Monday, May 29, 2006

A Study in Questions

The Hole is a study of the Estonia tragedy, the sinking of a giant passenger and car ferry in the Baltic Sea in September 1994 which caused the deaths of nearly 1,000 people in the space of 35 minutes, Drew Wilson presents the results of nearly three years of research and writing. He has assembled most or all of the available evidence, in order to contest and challenge the findings of the official investigation, which attributed the cause of the disaster to the failure of locks on the ship’s bow visor, and in order to survey and collate the results of all the independent investigations and theories that have sprung up as a consequence of the evident inconsistencies and loose ends left by the official inquiry.

In the aftermath of the tragedy, a veritable industry in conspiracy theories developed around it. Some of these theories were promoted by Russian government sources seeking to generate disinformation from the event. An example is the so-called “Felix Report” – in reality the work of one FSB officer who in the 1990s was assigned the task of implicating Estonia and Chechnya in “international terrorism”, in order to turn Western opinion against those countries. But there were other, genuine independent investigations which came up with questions and demands for explanation which have still not been answered by the relevant authorities. Such, for example, is the work of the German journalist Jutta Rabe, who conducted her own investigations and wrote a book which accuses the Russian special services of being responsible for the sinking.

Drew Wilson has drawn attention to most of the theories and counter theories that exist in connection with the tragedy, and has done so in great detail, with the help of diagrams, photographs, eyewitness reports and many other materials. Above all, he is convinced that in order for the ferry to have sunk in such a short time – 35 minutes – it must have had a hole in the hull. In order to support this contention, he produces much convincing evidence, and also compares the disaster to events like the sinking of the German liner Wilhelm Gustloff by a Soviet submarine during a storm in 1945. Even after three torpedoes had struck it, the ship took one hour to sink – almost twice the length of the time it took for the Estonia to go to the bottom.

The book also focuses on the extreme eagerness of the Swedish authorities to control evidence of the wreck. In particular, it concentrates on the Swedish government’s proposal – a proposal very nearly implemented – of burying the wreck in concrete, a suggestion which immediately reminded many observers of the large concrete structure erected around the remains of the Chernobyl nuclear reactor. There is evidence, Wilson makes clear, that the Swedish authorities were and still are involved in some kind of cover-up in connection with the sinking of the Estonia, in which some 500 Swedish citizens lost their lives. Taking advantage of the suffering of the victims’ relatives, the Swedish authorities refused to allow the retrieval of the wreck on the grounds that this would be too disturbing.

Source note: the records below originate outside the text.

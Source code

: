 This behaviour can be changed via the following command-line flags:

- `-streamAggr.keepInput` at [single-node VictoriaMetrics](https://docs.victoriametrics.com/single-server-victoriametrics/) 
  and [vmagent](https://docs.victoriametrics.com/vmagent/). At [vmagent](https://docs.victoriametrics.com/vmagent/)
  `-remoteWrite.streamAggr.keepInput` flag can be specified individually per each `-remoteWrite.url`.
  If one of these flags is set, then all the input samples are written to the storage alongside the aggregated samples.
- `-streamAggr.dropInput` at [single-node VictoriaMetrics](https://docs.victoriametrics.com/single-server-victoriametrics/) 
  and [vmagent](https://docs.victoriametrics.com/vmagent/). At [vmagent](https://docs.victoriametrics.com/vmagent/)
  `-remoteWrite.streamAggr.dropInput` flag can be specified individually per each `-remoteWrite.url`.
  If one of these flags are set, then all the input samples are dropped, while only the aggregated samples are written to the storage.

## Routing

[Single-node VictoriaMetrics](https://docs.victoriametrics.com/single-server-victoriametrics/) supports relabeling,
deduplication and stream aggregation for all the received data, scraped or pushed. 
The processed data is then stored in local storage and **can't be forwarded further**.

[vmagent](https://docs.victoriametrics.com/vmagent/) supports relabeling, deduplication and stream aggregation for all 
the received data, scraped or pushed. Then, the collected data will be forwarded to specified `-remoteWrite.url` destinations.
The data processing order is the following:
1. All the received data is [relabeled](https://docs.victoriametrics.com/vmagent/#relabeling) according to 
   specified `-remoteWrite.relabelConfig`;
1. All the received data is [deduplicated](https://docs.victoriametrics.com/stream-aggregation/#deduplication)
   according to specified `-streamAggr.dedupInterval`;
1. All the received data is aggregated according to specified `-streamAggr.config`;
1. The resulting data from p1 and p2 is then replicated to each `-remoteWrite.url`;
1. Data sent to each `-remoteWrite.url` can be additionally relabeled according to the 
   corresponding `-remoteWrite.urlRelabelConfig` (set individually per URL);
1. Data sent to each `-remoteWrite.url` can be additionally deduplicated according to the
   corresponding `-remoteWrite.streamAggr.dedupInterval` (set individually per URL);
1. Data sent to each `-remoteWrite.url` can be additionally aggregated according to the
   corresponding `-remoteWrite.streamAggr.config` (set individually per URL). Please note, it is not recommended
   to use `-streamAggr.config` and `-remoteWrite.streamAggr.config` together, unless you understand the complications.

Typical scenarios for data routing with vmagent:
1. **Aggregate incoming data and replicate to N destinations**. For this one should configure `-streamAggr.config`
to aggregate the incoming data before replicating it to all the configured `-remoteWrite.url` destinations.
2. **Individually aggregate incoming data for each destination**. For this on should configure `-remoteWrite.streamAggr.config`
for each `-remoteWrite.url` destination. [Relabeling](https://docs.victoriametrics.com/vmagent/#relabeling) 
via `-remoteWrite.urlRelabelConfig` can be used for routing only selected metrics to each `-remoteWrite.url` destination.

The Hole is published at an appropriate time, with the recent release of the Estonian government special report on the military shipments which, it has been confirmed, Swedish military intelligence arranged in the early 1990s, using the Estonia to ferry quantities of secret electronic equipment from recently-vacated military bases in the Baltic States. Further investigation is, however, blocked by the Estonia Agreement of 1995, and it is to be hoped that the book will reanimate efforts to have the agreement rescinded, so that the true story may finally emerge.

What does emerge from Wilson’s book is the deeply uneasy nature of relations between the Russian Federation and the nations of Europe, including the Baltic States. It also throws new light on the real nature of the conflict in Chechnya, using the research of the murdered U.S. journalist Paul Klebnikov to show that during the early 1990s the Russian government was involved in widespread covert criminal activities which were aimed first at undermining the newly-restored democratic order in Estonia, and then at destroying the independence of Chechnya, whose leaders had taken inspiration from the Estonian independence movement.

Drew Wilson: The Hole: Another Look At The Sinking Of The Estonia Ferry On September 28, 1994. Exposure Publishing, Diggory Press, April 2006.